Calibration process information needed:
-Wells with production close to minimum and maximum (calibration and testing wells)
-Same (or similar) fracking technique for all calibration and testing wells preferable
-Five to ten calibration wells available if possible
-Log data & production history
-Measured Depth (MD) for each perforation interval
-MD for tops of all geological formations in the intervals of interest
-A map that shows well positions (coordinates are not required)
Data from wells with selective fracking are ideal for calibration. If unavailable, we use wells with 10 to 12 fracking stages and apply the method of successive approximations.
Because of the nature of the technology, more calibration data result in a more accurate interpretation. Each new well contributes to the tuning of the model; and, accordingly each subsequent well is processed more accurately than the previous.
The process of calibration and well interpretation takes one to two weeks for the first few wells. From that point, the interpretation of each well is approximately one day. Interpretation of the calibration wells, and one "test" well, are performed at no charge.
To utilize Amros technology, the MINIMUM log data required includes gamma ray, resistivity logs, neutron and density porosity logs.
Optional data includes; Spontaneous Potential (SP), Photoelectric (PE) Index, Sonic Porosity and Caliper Log.

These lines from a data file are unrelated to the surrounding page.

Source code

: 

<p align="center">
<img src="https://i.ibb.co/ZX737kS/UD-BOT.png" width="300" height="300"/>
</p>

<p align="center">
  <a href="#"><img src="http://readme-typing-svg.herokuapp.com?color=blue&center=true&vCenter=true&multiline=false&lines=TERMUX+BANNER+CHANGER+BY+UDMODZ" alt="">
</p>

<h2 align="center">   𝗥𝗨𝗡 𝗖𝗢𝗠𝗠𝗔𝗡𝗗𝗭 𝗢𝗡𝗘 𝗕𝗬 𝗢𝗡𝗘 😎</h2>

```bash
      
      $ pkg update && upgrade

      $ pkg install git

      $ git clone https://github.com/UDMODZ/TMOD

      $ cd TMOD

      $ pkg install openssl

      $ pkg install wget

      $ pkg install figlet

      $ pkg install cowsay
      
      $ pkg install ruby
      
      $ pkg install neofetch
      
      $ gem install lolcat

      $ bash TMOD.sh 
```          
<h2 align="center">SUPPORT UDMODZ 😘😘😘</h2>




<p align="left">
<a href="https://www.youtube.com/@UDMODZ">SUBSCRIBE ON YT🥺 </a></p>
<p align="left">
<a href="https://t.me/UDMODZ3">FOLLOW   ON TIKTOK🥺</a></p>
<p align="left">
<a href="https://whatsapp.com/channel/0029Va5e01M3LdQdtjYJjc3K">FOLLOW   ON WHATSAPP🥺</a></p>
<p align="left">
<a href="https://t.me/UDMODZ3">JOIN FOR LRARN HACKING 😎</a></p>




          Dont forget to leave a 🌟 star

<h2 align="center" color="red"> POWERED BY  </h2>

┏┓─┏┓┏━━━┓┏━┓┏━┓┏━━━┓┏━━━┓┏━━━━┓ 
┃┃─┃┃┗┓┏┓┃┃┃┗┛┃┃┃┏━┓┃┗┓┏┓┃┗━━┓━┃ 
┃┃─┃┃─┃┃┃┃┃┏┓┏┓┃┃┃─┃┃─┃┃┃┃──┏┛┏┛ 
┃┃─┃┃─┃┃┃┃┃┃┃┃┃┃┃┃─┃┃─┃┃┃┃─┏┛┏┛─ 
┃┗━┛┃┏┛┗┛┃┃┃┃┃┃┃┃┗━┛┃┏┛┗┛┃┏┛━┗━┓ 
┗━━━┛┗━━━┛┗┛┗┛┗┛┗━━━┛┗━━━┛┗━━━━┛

The production profile we provide you will show the production rate, in bbl/day, at each depth interval. This is much more meaningful than typical "pay flags". In addition, the technology makes it possible to calculate brittleness or breakdown pressure that allows you to more accurately estimate the cost of hydraulic fracturing. The resulting data make it easier to determine the economic feasibility of fracking each zone. Consequently, instead of fracking 10 - 12 stages for most wells in the Permian basin, it would be sufficient to frack just 5 – 6 stages without decreasing production. In fact, by precisely targeting the best intervals, production will most likely be significantly increased.